As I moved my hand to the outer pocket of the bag, the deer pulled away, munching on half of the map. You can just see the last of it disappearing in the deer's mouth, in the photo below. I managed to keep the other half of the map. I think it makes a memorable souvenir. At this point Mum mentioned she had seen a warning somewhere that the deer like to eat paper. I guess they probably shouldn't, though.
This deer must have really liked that half-map. The cheeky bugger followed me along the street. I was starting to wonder if this deer was going to tail me for my whole visit on the island, and I was getting a bit nervous...so I did a rapid u-turn and was relieved to find it had taken an interest in someone else.

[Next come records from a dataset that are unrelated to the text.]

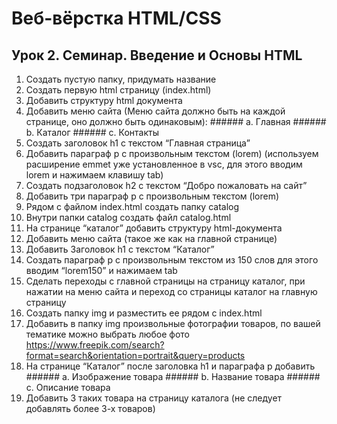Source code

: # Веб-вёрстка HTML/CSS

## Урок 2. Семинар. Введение и Основы HTML

1. Создать пустую папку, придумать название
2. Создать первую html страницу (index.html)
3. Добавить структуру html документа
4. Добавить меню сайта (Меню сайта должно быть на каждой странице, оно должно быть одинаковым): ###### a. Главная ###### b. Каталог ###### c. Контакты
5. Создать заголовок h1 с текстом “Главная страница”
6. Добавить параграф p с произвольным текстом (lorem) (используем расширение emmet уже установленное в vsc, для этого вводим lorem и нажимаем клавишу tab)
7. Создать подзаголовок h2 с текстом “Добро пожаловать на сайт”
8. Добавить три параграф p с произвольным текстом (lorem)
9. Рядом с файлом index.html создать папку catalog
10. Внутри папки catalog создать файл catalog.html
11. На странице “каталог” добавить структуру html-документа
12. Добавить меню сайта (такое же как на главной странице)
13. Добавить Заголовок h1 с текстом “Каталог”
14. Создать параграф p с произвольным текстом из 150 слов для этого вводим “lorem150” и нажимаем tab
15. Сделать переходы с главной страницы на страницу каталог, при нажатии на меню сайта и переход со страницы каталог на главную страницу
16. Создать папку img и разместить ее рядом с index.html
17. Добавить в папку img произвольные фотографии товаров, по вашей тематике можно выбрать любое фото 
https://www.freepik.com/search?format=search&orientation=portrait&query=products
18. На странице “Каталог” после заголовка h1 и параграфа p добавить ###### a. Изображение товара ###### b. Название товара ###### c. Описание товара
19. Добавить 3 таких товара на страницу каталога (не следует добавлять более 3-х товаров)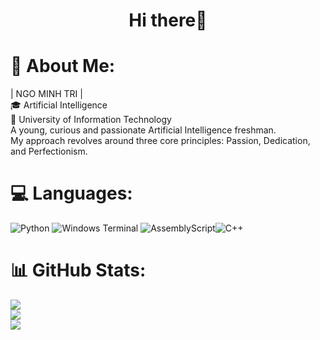 <h1 align="center"> Hi there👋</h1> 

# 💫 About Me:
| NGO MINH TRI |                                                    <br>🎓 Artificial Intelligence          <br>🏢 University of Information Technology<br>A young, curious and passionate Artificial Intelligence freshman.<br>My approach revolves around three core principles: Passion, Dedication, and Perfectionism.


# 💻 Languages:
 ![Python](https://img.shields.io/badge/python-3670A0?style=for-the-badge&logo=python&logoColor=ffdd54) ![Windows Terminal](https://img.shields.io/badge/Windows%20Terminal-%234D4D4D.svg?style=for-the-badge&logo=windows-terminal&logoColor=white) ![AssemblyScript](https://img.shields.io/badge/assembly%20script-%23000000.svg?style=for-the-badge&logo=assemblyscript&logoColor=white)![C++](https://img.shields.io/badge/c++-%2300599C.svg?style=for-the-badge&logo=c%2B%2B&logoColor=white)
# 📊 GitHub Stats:
![](https://github-readme-stats.vercel.app/api?username=chisngooo&theme=dark&hide_border=true&include_all_commits=true&count_private=false)<br/>
![](https://github-readme-streak-stats.herokuapp.com/?user=chisngooo&theme=dark&hide_border=true)<br/>
![](https://github-readme-stats.vercel.app/api/top-langs/?username=chisngooo&theme=dark&hide_border=true&include_all_commits=true&count_private=false&layout=compact)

The one in the photo below was just hanging out, not too close to people, minding its own business. Suddenly a stupid person came past and slapped it on the hindquarters. It sprang towards us in shock, but luckily calmed down quickly.
It was a hot dry day and many of the deer made a speciality of lying around, posing majestically.
So the deer gave us a bit of entertainment and were lovely to photograph, but even apart from them, the island itself was well worth the visit. It's quite hilly and as soon as we started to climb up away from the hot dusty shore there was lots of peaceful and green spaces. My sister and I couldn't resist a taking our shoes off and sitting by a stream with our feet in the cool water. I'm pretty sure that was not really the done thing and we did get a few amused looks from people crossing the nearby bridge. Although there were many tourists dressed casually in shorts and other summer gear, we also saw many Japanese people dressed reasonably formally, like it was a Sunday stroll to church. I hope we didn't seriously offend with our feet in the water.
And there was this place. I loved spending time in the massive hall of Toyokuni shrine, an incredibly calm and soothing space to take some time to rest. Right behind it was a flashy five-storey pagoda: but I found this building much more compelling.